Faker 1.5 is Released

Yep, it’s here. Almost a year after the previous release, Faker 1.5 has been released, with a ton and a half of new fake data, ridiculously useful new formatters, new locales, and bug fixes. Ready to dive in?

Festival Crowd

New Formatters

Faker 1.5 includes a bunch of new formatters, to help you generate even more data types:

$faker->shuffle('hello, world') // 'rlo,h eoldlw'
$faker->shuffle(array(1, 2, 3)) // array(2, 1, 3)
$faker->asciify('Hello ***')    // 'Hello R6+'
$faker->regexify('[A-Z0-9._%+-]+@[A-Z0-9.-]+\.[A-Z]{2,4}') // sm0@y8k96a.ej
$faker->password                // 'k&|X+a45*2['
$faker->swiftBicNumber          // RZTIAT22263
$faker->isbn13                  // '9790404436093'
$faker->isbn10                  // '4881416324'
$faker->currencyCode            // EUR
$faker->biasedNumberBetween($min = 10, $max = 20, $function = 'sqrt') // 12
$faker->imageUrl($width, $height, 'cats', true, 'Faker') // 'http://lorempixel.com/800/400/cats/Faker', the url of a cat image with the word "Faker" in it

Let me focus on just three of them: shuffle, regexigy, and biasedNumberBetween.

shuffle already exists in PHP. The problem is that the native shuffle() function doesn’t rely on the same randomizer as Faker. Faker’s randomizer, powered by mt_rand(), uses the Mersenne Twister algorithm to provide more random, and seedable data. Faker’s shuffle uses Faker’s randomizer, together with the Fisher-Yates algorithm, and works both on strings and arrays. It’s just a million times better than the native version.

// try that, and you'll get exactly the same random data
$faker = Faker\Factory::create();
$faker->seed(5);
for ($i=0; $i < 10; $i++) {
  $faker->shuffle('hello, world');
}
// le ldrhwolo,
// lr,h oldeolw
// wllod lo,hre
// dh owo,rllel
// drleo wlh,lo
//  dewolrll,oh
// wl edoollh,r
// lowd, lhrelo
//  rolwd,lloeh
// ohole,dlwl r

regexigy takes a regular expression as parameter, and returns a random string satisfying this regular expression. If the “string with wildcard” formatters (numerify('Hello ###'), lexify('Hello ???'), bothify('Hello ##??'), asciify('Hello ***')) aren’t enough for you, you can always use this powerful formatter.

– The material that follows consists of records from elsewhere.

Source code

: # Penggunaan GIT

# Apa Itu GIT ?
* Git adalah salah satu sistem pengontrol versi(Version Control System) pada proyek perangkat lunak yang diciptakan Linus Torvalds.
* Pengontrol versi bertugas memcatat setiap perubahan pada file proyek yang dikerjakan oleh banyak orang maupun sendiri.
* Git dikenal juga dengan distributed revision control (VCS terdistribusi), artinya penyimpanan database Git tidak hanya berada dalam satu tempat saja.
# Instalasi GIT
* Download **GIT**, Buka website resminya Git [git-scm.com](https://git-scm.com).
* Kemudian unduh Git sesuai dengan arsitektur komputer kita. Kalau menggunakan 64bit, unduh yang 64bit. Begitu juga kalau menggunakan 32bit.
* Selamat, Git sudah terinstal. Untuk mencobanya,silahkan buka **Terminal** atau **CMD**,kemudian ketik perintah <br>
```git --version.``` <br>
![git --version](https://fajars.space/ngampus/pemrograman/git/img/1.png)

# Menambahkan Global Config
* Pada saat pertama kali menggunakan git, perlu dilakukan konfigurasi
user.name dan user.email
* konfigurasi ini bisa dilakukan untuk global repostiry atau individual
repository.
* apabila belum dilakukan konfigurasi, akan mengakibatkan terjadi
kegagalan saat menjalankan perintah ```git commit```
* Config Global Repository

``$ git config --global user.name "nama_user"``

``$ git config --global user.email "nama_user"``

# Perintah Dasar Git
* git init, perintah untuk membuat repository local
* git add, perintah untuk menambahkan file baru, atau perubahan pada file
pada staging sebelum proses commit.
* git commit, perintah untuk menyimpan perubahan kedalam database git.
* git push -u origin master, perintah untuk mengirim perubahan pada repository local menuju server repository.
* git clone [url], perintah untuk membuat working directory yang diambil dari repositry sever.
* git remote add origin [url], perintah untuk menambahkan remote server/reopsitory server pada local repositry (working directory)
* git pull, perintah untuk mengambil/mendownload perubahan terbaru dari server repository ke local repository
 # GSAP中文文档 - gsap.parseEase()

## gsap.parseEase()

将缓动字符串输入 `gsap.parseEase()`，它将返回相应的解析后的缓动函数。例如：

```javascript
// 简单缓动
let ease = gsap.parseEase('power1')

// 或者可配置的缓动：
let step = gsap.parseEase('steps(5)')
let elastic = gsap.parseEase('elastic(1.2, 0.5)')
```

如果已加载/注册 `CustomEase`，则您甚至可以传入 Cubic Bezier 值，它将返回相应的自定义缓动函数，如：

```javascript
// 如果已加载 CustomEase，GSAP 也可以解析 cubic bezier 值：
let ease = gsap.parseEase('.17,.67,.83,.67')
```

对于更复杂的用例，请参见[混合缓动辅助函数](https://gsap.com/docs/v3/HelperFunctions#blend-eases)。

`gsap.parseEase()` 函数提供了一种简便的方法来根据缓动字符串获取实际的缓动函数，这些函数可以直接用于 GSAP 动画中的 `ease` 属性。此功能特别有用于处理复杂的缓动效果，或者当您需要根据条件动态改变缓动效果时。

$faker->regexify('\w')       // k
$faker->regexify('(a|b)')    // b
$faker->regexify('[aeiou]')  // o
$faker->regexify('[a-z]')    // p
$faker->regexify('[a-z1-9]') // w
$faker->regexify('a*b+c?')   // abc
$faker->regexify('a{2}')     // aa
$faker->regexify('a{2,3}')   // aa
$faker->regexify('[aeiou]{2,3}') // ui
$faker->regexify('[a-z]{2,3}') // rw
$faker->regexify('(a|b){2,3}') // abb
$faker->regexify('\.\*\?\+') // .*?+
$faker->regexify('[a-z0-9._%+-]+@[a-z0-9.-]+\.[a-z]{2,4}') // a8%1-_@zvk.sgha

regexify supports a subset of the RegExp syntax, usually enough to match your needs. But Unicode, negated classes, unbounded ranges, subpatterns, back references, assertions, recursive patterns, and comments are not supported. Escaping support is extremely fragile.

This formatter is also VERY slow. Use it only when no other formatter can generate the fake data you want. For instance, prefer calling $faker->email rather than regexify with the previous regular expression.

Also note than bothify can probably do most of what regexify does, but much faster. For instance, for a dummy email generation, try $faker->bothify('?????????@???.???').

biasedNumberBetween($min, $max, $function) returns a random number between two boundaries, but with a non-uniform chance. You can pass a distribution function to have more chances to get a number close to the start, to the end, or to the middle.

The algorithm creates two doubles, x ∈ [0, 1], y ∈ [0, 1) and checks whether the return value of $function for x is greater than or equal to y. If this is the case the number is accepted and x is mapped to the appropriate integer between $min and $max. Otherwise two new doubles are created until the pair is accepted.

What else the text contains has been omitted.